L’évasion, tout simplement

S’il y a trop de monde sur la digue à Saint-Valery, évadez-vous selon l’humeur du moment. Le printemps est la saison idéale pour recommencer à courir les brocantes et l’occasion de découvrir ici et là un nouveau village, à défaut de l’objet de ses rêves. C’est aussi le moment d’explorer la flore sauvage et colorée du Hâble d’Ault, à quelques encablures du port de pêche du Hourdel, qui marque l’entrée de la baie de Somme, au sud de Saint-Valery. Si l’on vous propose quelques sauterelles à déguster avec un verre de blanc, ne soyez pas surpris, c’est le nom local des crevettes grises et la spécialité de certains pêcheurs, en complément des traditionnels poissons plats (limandes, soles, turbots). Et si la mer commence à descendre, ne croyez pas être sujet à un mirage en découvrant quelques phoques pointant leur museau, avant de venir s’étendre sur les bancs de sable : tout comme les oiseaux, ils sont de nouveau chez eux ici. Votre promenade en baie de Somme ne serait pas complète sans une visite de Cayeux-sur-Mer, célèbre tout autant pour ses cailloux que pour son chemin de planches (l’un n’allant pas sans l’autre), et celle du secteur sauvegardé de Mers-les-Bains, avec ses maisons aux façades boisées colorées, que les amoureux du détail apprécieront. Passez la fin de la journée au sud de la côte picarde et profitez des derniers rayons du soleil sur les falaises et à fleur d’eau… Le lundi matin est un moment essentiel, pour qui veut terminer en beauté ce voyage hors du temps de quatre-vingts heures. L’important est de se lever tôt, de faire une promenade tonique le long de la digue, salué par les seuls habitués. C’est aussi l’occasion, si le temps (celui qu’il fait et celui qui vous reste) le permet, de s’enivrer d’embruns et d’iode, bien calé à bord d’un char à voile. Après quelques minutes d’explications, on peut vivre de vraies et belles sensations : la voile bordée, c’est grisant et revigorant. A moins que vous ne préfériez monter dans un ultramotorisé de loisirs (ULM) et découvrir la baie d’en haut : sauvage, lumineuse et unique !

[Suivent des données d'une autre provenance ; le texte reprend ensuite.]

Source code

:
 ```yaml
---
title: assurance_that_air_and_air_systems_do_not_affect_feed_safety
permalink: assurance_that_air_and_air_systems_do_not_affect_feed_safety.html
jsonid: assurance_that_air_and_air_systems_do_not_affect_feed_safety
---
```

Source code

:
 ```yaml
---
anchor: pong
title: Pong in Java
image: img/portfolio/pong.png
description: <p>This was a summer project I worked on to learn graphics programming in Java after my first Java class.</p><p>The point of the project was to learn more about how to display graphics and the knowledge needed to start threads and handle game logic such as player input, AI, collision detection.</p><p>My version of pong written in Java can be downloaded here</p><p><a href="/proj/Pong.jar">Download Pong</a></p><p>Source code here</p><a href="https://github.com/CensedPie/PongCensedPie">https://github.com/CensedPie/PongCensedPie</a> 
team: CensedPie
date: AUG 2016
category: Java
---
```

Une nature belle et fragile

En famille, profitez-en pour faire découvrir aux enfants la nidification au parc ornithologique du Marquenterre, lieu de prédilection pour de nombreux oiseaux migrateurs venus de toute l’Europe.  » Moitié terre, moitié eau « , comme son nom le laisse entendre, il a su préserver toute la richesse et la fragilité de la faune et de la flore du littoral picard… Un littoral considéré comme l’un des plus grands sites ornithologiques de France, avec plus de 360 espèces d’oiseaux, dont un tiers régulièrement nicheuses. Au printemps, la nature s’éveille vite en ces terres. C’est le temps des parades nuptiales et de la reproduction. A ne pas manquer, des espèces rares, comme la spatule blanche ou l’avocette, élégant oiseau blanc et noir au bec recourbé vers le ciel. Vos enfants adoreront lorsque le guide leur racontera la vie des oies cendrées, en leur faisant observer la canne couveuse ou les oisons qui traversent les chemins.

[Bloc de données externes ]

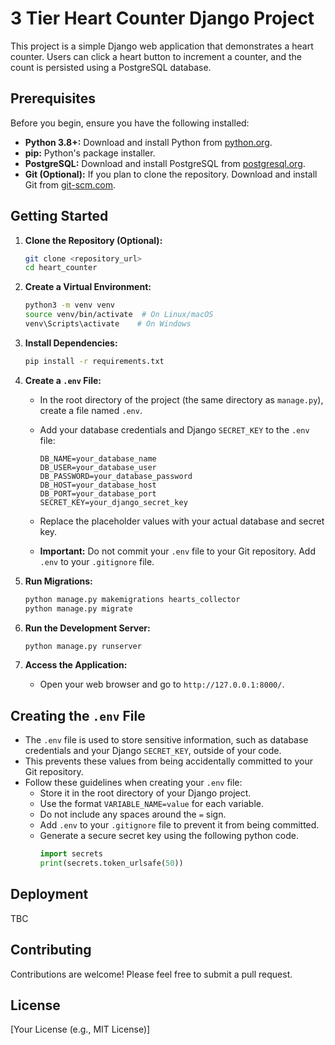 # 3 Tier Heart Counter Django Project

This project is a simple Django web application that demonstrates a heart counter. Users can click a heart button to increment a counter, and the count is persisted using a PostgreSQL database.

## Prerequisites

Before you begin, ensure you have the following installed:

* **Python 3.8+:** Download and install Python from [python.org](https://www.python.org/).
* **pip:** Python's package installer.
* **PostgreSQL:** Download and install PostgreSQL from [postgresql.org](https://www.postgresql.org/).
* **Git (Optional):** If you plan to clone the repository. Download and install Git from [git-scm.com](https://git-scm.com/).

## Getting Started

1.  **Clone the Repository (Optional):**

    ```bash
    git clone <repository_url>
    cd heart_counter
    ```

2.  **Create a Virtual Environment:**

    ```bash
    python3 -m venv venv
    source venv/bin/activate  # On Linux/macOS
    venv\Scripts\activate    # On Windows
    ```

3.  **Install Dependencies:**

    ```bash
    pip install -r requirements.txt
    ```

4.  **Create a `.env` File:**

    * In the root directory of the project (the same directory as `manage.py`), create a file named `.env`.
    * Add your database credentials and Django `SECRET_KEY` to the `.env` file:

        ```
        DB_NAME=your_database_name
        DB_USER=your_database_user
        DB_PASSWORD=your_database_password
        DB_HOST=your_database_host
        DB_PORT=your_database_port
        SECRET_KEY=your_django_secret_key
        ```

    * Replace the placeholder values with your actual database and secret key.
    * **Important:** Do not commit your `.env` file to your Git repository. Add `.env` to your `.gitignore` file.

5.  **Run Migrations:**

    ```bash
    python manage.py makemigrations hearts_collector
    python manage.py migrate
    ```

6.  **Run the Development Server:**

    ```bash
    python manage.py runserver
    ```

7.  **Access the Application:**

    * Open your web browser and go to `http://127.0.0.1:8000/`.

## Creating the `.env` File

* The `.env` file is used to store sensitive information, such as database credentials and your Django `SECRET_KEY`, outside of your code.
* This prevents these values from being accidentally committed to your Git repository.
* Follow these guidelines when creating your `.env` file:
    * Store it in the root directory of your Django project.
    * Use the format `VARIABLE_NAME=value` for each variable.
    * Do not include any spaces around the `=` sign.
    * Add `.env` to your `.gitignore` file to prevent it from being committed.
    * Generate a secure secret key using the following python code.
        ```python
        import secrets
        print(secrets.token_urlsafe(50))
        ```

## Deployment

TBC 

## Contributing

Contributions are welcome! Please feel free to submit a pull request.

## License

[Your License (e.g., MIT License)]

Vous pourrez ensuite faire avec eux une balade à cheval, le site étant le berceau de la race Henson, née de croisements entre des chevaux de selle français et des poneys norvégiens. Calme, endurant, remarquablement équilibré, le Henson est d’une sociabilité rare. Vous pourrez même déjeuner dans le parc, mais, avant de quitter la Picardie, pourquoi ne profiteriez-vous pas de l’occasion pour faire votre premier pique-nique à la plage de la Maye (en revenant du Marquenterre, au nord du Crotoy), en dégustant quelques bulots et crevettes grises sur les galets réchauffés par les premiers rayons du soleil. Parmi toutes les images que vous ramènerez de ce grand week-end printanier, celle-ci devrait faire partie des instants exceptionnels que vous n’oublierez pas.